Carbohydrate is 100 per cent, protein 58 per cent and fat 10 per cent
glycogenic.' (In other words, the more a food increased insulin production, the
less weight was lost — and in this respect, to lose weight, again
carbohydrate was worst and fat best.)
Pennington continued: 'The recommended diet is a calorically unrestricted one,
very low in carbohydrate, high in fat and moderate in protein.
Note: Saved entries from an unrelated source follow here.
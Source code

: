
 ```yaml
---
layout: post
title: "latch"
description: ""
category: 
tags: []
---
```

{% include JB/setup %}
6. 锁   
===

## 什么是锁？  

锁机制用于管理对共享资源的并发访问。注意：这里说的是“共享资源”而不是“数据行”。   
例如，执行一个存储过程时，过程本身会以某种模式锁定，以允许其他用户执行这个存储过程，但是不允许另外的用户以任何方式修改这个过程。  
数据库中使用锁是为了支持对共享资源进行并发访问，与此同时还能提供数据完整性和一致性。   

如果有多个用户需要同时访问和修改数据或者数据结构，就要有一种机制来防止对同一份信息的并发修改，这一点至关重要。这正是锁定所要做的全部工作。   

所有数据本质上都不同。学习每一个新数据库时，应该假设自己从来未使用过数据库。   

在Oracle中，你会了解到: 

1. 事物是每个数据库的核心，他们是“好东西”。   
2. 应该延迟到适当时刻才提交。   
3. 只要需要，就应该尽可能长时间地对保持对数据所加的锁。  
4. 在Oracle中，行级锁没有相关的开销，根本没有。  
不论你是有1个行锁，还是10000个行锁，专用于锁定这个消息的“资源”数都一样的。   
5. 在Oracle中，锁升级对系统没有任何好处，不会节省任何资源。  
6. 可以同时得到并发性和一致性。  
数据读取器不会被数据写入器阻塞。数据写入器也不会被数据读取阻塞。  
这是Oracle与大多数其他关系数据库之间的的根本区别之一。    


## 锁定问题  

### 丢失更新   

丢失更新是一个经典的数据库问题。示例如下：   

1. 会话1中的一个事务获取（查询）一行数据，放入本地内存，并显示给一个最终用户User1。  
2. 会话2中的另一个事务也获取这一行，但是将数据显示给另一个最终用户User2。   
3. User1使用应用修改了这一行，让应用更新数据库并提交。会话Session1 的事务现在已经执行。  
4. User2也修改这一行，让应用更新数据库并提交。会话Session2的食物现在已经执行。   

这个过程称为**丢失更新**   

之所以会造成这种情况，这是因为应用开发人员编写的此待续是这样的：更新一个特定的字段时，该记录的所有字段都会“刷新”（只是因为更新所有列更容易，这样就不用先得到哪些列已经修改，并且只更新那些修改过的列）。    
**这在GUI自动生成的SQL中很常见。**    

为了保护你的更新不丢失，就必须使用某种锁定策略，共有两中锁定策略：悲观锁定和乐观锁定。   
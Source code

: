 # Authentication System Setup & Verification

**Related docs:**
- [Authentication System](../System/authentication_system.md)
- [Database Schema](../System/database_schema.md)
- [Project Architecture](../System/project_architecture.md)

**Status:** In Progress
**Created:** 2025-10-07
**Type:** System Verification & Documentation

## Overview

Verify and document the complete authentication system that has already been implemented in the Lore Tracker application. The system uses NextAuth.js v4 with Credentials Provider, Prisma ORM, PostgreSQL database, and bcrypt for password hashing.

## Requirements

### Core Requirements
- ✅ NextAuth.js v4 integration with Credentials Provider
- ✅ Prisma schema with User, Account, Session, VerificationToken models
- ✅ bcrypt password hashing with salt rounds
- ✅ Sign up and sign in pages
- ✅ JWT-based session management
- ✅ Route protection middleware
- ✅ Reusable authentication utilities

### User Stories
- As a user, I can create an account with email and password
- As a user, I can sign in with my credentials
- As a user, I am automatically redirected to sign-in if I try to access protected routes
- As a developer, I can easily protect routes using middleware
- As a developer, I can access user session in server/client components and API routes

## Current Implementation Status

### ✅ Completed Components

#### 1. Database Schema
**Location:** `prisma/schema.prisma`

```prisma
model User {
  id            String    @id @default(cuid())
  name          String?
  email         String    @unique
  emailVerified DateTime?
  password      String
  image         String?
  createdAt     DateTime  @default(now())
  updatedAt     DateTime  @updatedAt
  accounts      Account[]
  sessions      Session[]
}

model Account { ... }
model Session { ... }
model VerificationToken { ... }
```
Neither fat nor
protein is restricted, however.'
Pennington's diet was so successful that it was reported in Holiday magazine,
where it became known as 'The Holiday Diet'.
Professor Alan Kekwick and Dr Gaston Pawan had similar results: In a trial at
the Middlesex Hospital, London, overweight patients:
- lost the most weight on a high-fat, low-carbohydrate diet
- lost the least weight on a high-carbohydrate, low-fat diet
- Lost weight even at 2,600 calories a day — but only on a high-fat diet.
In 1959, Dr John Yudkin, Professor of Nutrition and Dietetics, Queen Elizabeth
Hospital, University of London, confirmed Kekwick and Pawan's findings when he
showed that a diet with unlimited protein and fat, but with little or no
carbohydrate was far more effective in causing weight loss than a
calorie-controlled, low-fat diet.
During the 1950s, another British physician, Dr Richard Mackarness, found that
the low-carb, high-fat diet was so successful with his overweight patients that
he wrote a book that was in print for nearly twenty years — a feat almost
unheard of in the slimming book industry. It was Dr Mackarness who introduced
this concept to me in 1962 and so dramatically changed the lives of my family
and me. In the forty years since, none of my family has been overweight,
although we were before that date.
As time passed and praising the value of fat became politically incorrect, it
became more difficult to get such trials published. Nevertheless, it did happen
occasionally.
Published in the year 2000, a prospective study was conducted to evaluate the
effect of a low carbohydrate, high-protein/fat diet in achieving short-term
weight loss. Researchers at the Center for Health Services Research in Primary
Care, Durham, North Carolina, reported data from a six-month study that
included fifty-one individuals who were overweight, but otherwise healthy. The
subjects received nutritional supplements and attended bi-weekly group
meetings, where they received dietary counselling on consuming a
low-carbohydrate, high-protein/fat diet. After six months, they had lost, on
average, more than ten percent of their weight and (remember this for later)
their total cholesterol dropped by an average 10.5 mg/dl (0.27 mmol/l).
Twenty patients chose to continue the diet after the first six months, and
after twelve months, their mean weight loss was 10.9 percent and their total
cholesterol had decreased by 14.1 mg/dl (0.37 mmol/l).
Dr William S. Yancy, M.D. admitted that:
'This study of overweight individuals showed that a low carbohydrate, high-protein/fat diet can lead to significant weight loss at one year of treatment.'
All these recommendations and evidence could have saved a great deal of grief, trauma and ill-health if two other doctors had been listened to in 1994. Writing in the British Medical Journal, Professor Susan Wooley and Dr David Gardner highlighted the role of the professional in people's increasing weight. They said:
'The failure of fat people to achieve a goal they seem to want — and to want above all else — must now be admitted for what it is: a failure not of those people but of the methods of treatment that are used.'
In other words, blaming the overweight for their problem and telling them they are eating too much and must cut down, is simply not good enough. It is the dieticians' advice and the treatment offered that are wrong. Wooley and Garner concluded:
'We should stop offering ineffective treatments aimed at weight loss. Researchers who think they have invented a better mousetrap should test it in controlled research before setting out their bait for the entire population. Only by admitting that our treatments do not work — and showing that we mean it by refraining from offering them — can we begin to undo a century of recruiting fat people for failure.'
But of course there is a 'better mousetrap'. William Banting wrote of it nearly a century and a half ago.